Exercise brief: Wherever the string "indexes" appears in the entries below, return the line that holds it.

Provided material:

════════════════════

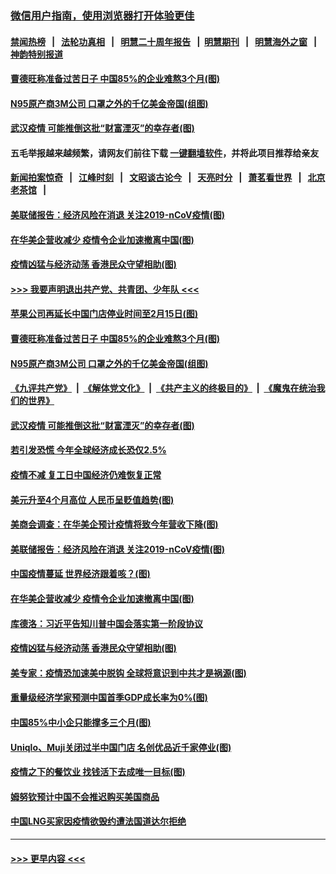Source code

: ### [微信用户指南，使用浏览器打开体验更佳](https://github.com/gfw-breaker/banned-news1/blob/master/indexes/wechat-guide.md?t=0)
#### [禁闻热榜](热点新闻.md?t=0)  &nbsp;&nbsp;|&nbsp;&nbsp; [法轮功真相](https://github.com/gfw-breaker/truth/blob/master/README.md?t=0) &nbsp;&nbsp;|&nbsp;&nbsp; [明慧二十周年报告](https://github.com/gfw-breaker/mh-reports/blob/master/README.md?t=0) &nbsp;&nbsp;|&nbsp;&nbsp;[明慧期刊](https://github.com/gfw-breaker/mh-qikan) &nbsp;&nbsp;|&nbsp;&nbsp; [明慧海外之窗](https://github.com/gfw-breaker/mh-news/blob/master/README.md?t=0) &nbsp;&nbsp;|&nbsp;&nbsp; [神韵特别报道](https://github.com/gfw-breaker/mh-news/blob/master/shenyun.md?t=0)
#### [曹德旺称准备过苦日子 中国85%的企业难熬3个月(图)](../pages/p5/922477.md?t=02092102) 
#### [N95原产商3M公司 口罩之外的千亿美金帝国(组图)](../pages/p5/922442.md?t=02092102) 
#### [武汉疫情 可能推倒这批“财富湮灭”的幸存者(图)](../pages/p5/922430.md?t=02092102) 
#### 五毛举报越来越频繁，请网友们前往下载 [一键翻墙软件](https://github.com/gfw-breaker/ssr-accounts)，并将此项目推荐给亲友
#### [新闻拍案惊奇](https://github.com/gfw-breaker/banned-news1/blob/master/pages/link4.md) &nbsp;&nbsp;|&nbsp;&nbsp; [江峰时刻](https://github.com/gfw-breaker/banned-news1/blob/master/pages/link4.md) &nbsp;&nbsp;|&nbsp;&nbsp; [文昭谈古论今](https://github.com/gfw-breaker/banned-news1/blob/master/pages/link4.md) &nbsp;&nbsp;|&nbsp;&nbsp; [天亮时分](https://github.com/gfw-breaker/banned-news1/blob/master/pages/link4.md) &nbsp;&nbsp;|&nbsp;&nbsp; [萧茗看世界](https://github.com/gfw-breaker/banned-news1/blob/master/pages/link4.md) &nbsp;&nbsp;|&nbsp;&nbsp; [北京老茶馆](https://github.com/gfw-breaker/banned-news1/blob/master/pages/link4.md) &nbsp;&nbsp;|&nbsp;&nbsp; 
#### [美联储报告：经济风险在消退 关注2019-nCoV疫情(图)](../pages/p5/922431.md?t=02092102) 
#### [在华美企营收减少 疫情令企业加速撤离中国(图)](../pages/p5/922420.md?t=02092102) 
#### [疫情凶猛与经济动荡 香港民众守望相助(图)](../pages/p5/922354.md?t=02092102) 
#### [>>> 我要声明退出共产党、共青团、少年队 <<<](https://github.com/begood0513/goodnews/blob/master/quit/letter.md) 
#### [苹果公司再延长中国门店停业时间至2月15日(图)](../pages/p5/922487.md?t=02092102) 
#### [曹德旺称准备过苦日子 中国85%的企业难熬3个月(图)](../pages/p5/922477.md?t=02092102) 
#### [N95原产商3M公司 口罩之外的千亿美金帝国(组图)](../pages/p5/922442.md?t=02092102) 
#### [《九评共产党》](https://github.com/begood0513/9ping.md/blob/master/README.md) &nbsp;|&nbsp; [《解体党文化》](../../../../jtdwh.md/blob/master/README.md)  &nbsp;|&nbsp; [《共产主义的终极目的》](../../../../gczydzjmd.md/blob/master/README.md) &nbsp;|&nbsp; [《魔鬼在统治我们的世界》](../../../../mgztzwmdsj.md/blob/master/README.md) 
#### [武汉疫情 可能推倒这批“财富湮灭”的幸存者(图)](../pages/p5/922430.md?t=02092102) 
#### [若引发恐慌 今年全球经济成长恐仅2.5%](../pages/p5/922468.md?t=02092102) 
#### [疫情不减 复工日中国经济仍难恢复正常](../pages/p5/922467.md?t=02092102) 
#### [美元升至4个月高位 人民币呈贬值趋势(图)](../pages/p5/922464.md?t=02092102) 
#### [美商会调查：在华美企预计疫情将致今年营收下降(图)](../pages/p5/922438.md?t=02092102) 
#### [美联储报告：经济风险在消退 关注2019-nCoV疫情(图)](../pages/p5/922431.md?t=02092102) 
#### [中国疫情蔓延 世界经济跟着咳？(图)](../pages/p5/922425.md?t=02092102) 
#### [在华美企营收减少 疫情令企业加速撤离中国(图)](../pages/p5/922420.md?t=02092102) 
#### [库德洛：习近平告知川普中国会落实第一阶段协议](../pages/p5/922422.md?t=02092102) 
#### [疫情凶猛与经济动荡 香港民众守望相助(图)](../pages/p5/922354.md?t=02092102) 
#### [美专家：疫情恐加速美中脱钩 全球将意识到中共才是祸源(图)](../pages/p5/922406.md?t=02092102) 
#### [重量级经济学家预测中国首季GDP成长率为0%(图)](../pages/p5/922367.md?t=02092102) 
#### [中国85%中小企只能撑多三个月(图)](../pages/p5/922363.md?t=02092102) 
#### [Uniqlo、Muji关闭过半中国门店 名创优品近千家停业(图)](../pages/p5/922362.md?t=02092102) 
#### [疫情之下的餐饮业 找钱活下去成唯一目标(图)](../pages/p5/922357.md?t=02092102) 
#### [姆努钦预计中国不会推迟购买美国商品](../pages/p5/922296.md?t=02092102) 
#### [中国LNG买家因疫情欲毁约遭法国道达尔拒绝](../pages/p5/922295.md?t=02092102) 

----
#### [ >>> 更早内容 <<< ](../indexes/p5-earlier.md)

════════════════════

Problem solution:
: ### [微信用户指南，使用浏览器打开体验更佳](https://github.com/gfw-breaker/banned-news1/blob/master/indexes/wechat-guide.md?t=0)
#### [ >>> 更早内容 <<< ](../indexes/p5-earlier.md)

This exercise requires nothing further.